Naomi Rosenberg, MD, venait d’obtenir son diplôme de l’École de médecine Lewis Katz de l’Université Temple (LKSOM) lorsqu’elle a décidé de s’offrir une retraite d’écrivains d’une semaine. Une ancienne major anglaise, Rosenberg dit qu’elle voulait avoir l’occasion de réfléchir à ses récentes expériences en tant que résidente dans un hôpital urbain très fréquenté. Lorsqu’on lui a demandé d’écrire un essai instructif, elle a noté la leçon la plus difficile de sa formation médicale.

La pièce résultante, « Comment dire à une Mère que son Enfant est mort », a ensuite été publiée dans Le New York Times et a recueilli les réponses de centaines de médecins qui n’ont jamais pu oublier leurs propres expériences. « Un gars m’a écrit à propos de quelque chose qu’il avait dit à la famille d’un patient il y a 60 ans », explique Rosenberg.  » Ces expériences vivent en nous. »

Rosenberg enseigne maintenant la médecine narrative au LKSOM, aidant les étudiants et les collègues à traiter leurs propres expériences grâce à la narration.
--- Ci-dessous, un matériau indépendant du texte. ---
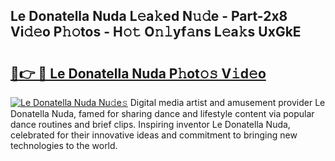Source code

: ## Le Donatella Nuda L𝚎a𝚔ed N𝚞𝚍e - Part-2x8 Vi𝚍𝚎o P𝚑𝚘tos - H𝚘𝚝 O𝚗𝚕yf𝚊ns L𝚎a𝚔s UxGkE

# <h2><a href="http://kfc3a5n.oniu.top/?m=Le+Donatella+Nuda">🔗👉 🔴 Le Donatella Nuda P𝚑ot𝚘𝚜 V𝚒d𝚎o</a></h2>

[![Le Donatella Nuda Nu𝚍e𝚜](https://i.imgur.com/0qMVB7G.gif)](http://kfc3a5n.oniu.top/?m=Le+Donatella+Nuda)
Digital media artist and amusement provider Le Donatella Nuda, famed for sharing dance and lifestyle content via popular dance routines and brief clips. Inspiring inventor Le Donatella Nuda, celebrated for their innovative ideas and commitment to bringing new technologies to the world.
Concept relativement récent, la médecine narrative applique les principes de l’écriture réflexive et de l’analyse littéraire pour humaniser la nature souvent impersonnelle des soins de santé modernes. L’objectif est de fournir de meilleurs soins aux patients avec l’avantage supplémentaire d’améliorer la satisfaction au travail des médecins et de réduire l’épuisement professionnel.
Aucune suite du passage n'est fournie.